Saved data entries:
--

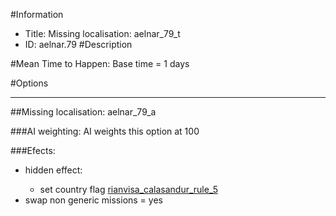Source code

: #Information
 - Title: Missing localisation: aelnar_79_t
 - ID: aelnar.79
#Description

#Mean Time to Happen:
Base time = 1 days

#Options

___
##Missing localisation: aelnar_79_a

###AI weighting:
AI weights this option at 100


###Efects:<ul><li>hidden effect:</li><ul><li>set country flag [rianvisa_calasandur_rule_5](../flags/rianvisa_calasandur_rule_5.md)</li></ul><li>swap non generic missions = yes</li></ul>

--

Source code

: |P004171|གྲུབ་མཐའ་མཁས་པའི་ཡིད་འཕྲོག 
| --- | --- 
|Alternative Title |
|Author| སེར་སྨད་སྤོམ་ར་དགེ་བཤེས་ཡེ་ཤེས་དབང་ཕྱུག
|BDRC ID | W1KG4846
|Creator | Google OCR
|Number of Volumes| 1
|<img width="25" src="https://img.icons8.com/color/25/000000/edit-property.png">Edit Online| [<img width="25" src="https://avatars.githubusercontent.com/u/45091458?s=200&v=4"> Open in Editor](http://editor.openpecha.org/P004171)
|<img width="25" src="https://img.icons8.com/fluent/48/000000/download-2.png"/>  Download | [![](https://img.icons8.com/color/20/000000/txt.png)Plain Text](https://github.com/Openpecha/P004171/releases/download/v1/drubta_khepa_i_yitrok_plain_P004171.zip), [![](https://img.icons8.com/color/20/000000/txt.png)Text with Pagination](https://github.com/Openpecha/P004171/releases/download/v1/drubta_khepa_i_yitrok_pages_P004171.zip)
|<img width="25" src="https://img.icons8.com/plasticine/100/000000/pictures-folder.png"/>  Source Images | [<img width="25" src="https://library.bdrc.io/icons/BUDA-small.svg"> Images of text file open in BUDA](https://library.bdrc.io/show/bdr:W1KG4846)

--

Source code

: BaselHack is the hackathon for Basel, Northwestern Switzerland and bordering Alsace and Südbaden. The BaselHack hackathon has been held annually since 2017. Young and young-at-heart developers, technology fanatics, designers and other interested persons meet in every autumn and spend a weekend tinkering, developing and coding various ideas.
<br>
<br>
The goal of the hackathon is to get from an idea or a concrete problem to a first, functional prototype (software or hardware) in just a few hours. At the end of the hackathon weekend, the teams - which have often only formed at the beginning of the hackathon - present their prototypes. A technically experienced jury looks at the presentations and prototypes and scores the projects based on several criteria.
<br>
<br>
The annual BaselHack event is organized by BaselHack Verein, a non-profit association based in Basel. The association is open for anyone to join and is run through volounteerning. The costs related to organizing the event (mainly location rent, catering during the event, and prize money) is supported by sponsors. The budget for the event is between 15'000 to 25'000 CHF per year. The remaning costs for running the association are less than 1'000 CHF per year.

--

» EXERCISE INSTRUCTIONS: From the entries above, return exactly the line containing "- ID: aelnar.79", the line containing "AI weights this option at 100", and all lines between, and nothing else.

» ANSWER SPACE:
 - ID: aelnar.79
#Description

#Mean Time to Happen:
Base time = 1 days

#Options

___
##Missing localisation: aelnar_79_a

###AI weighting:
AI weights this option at 100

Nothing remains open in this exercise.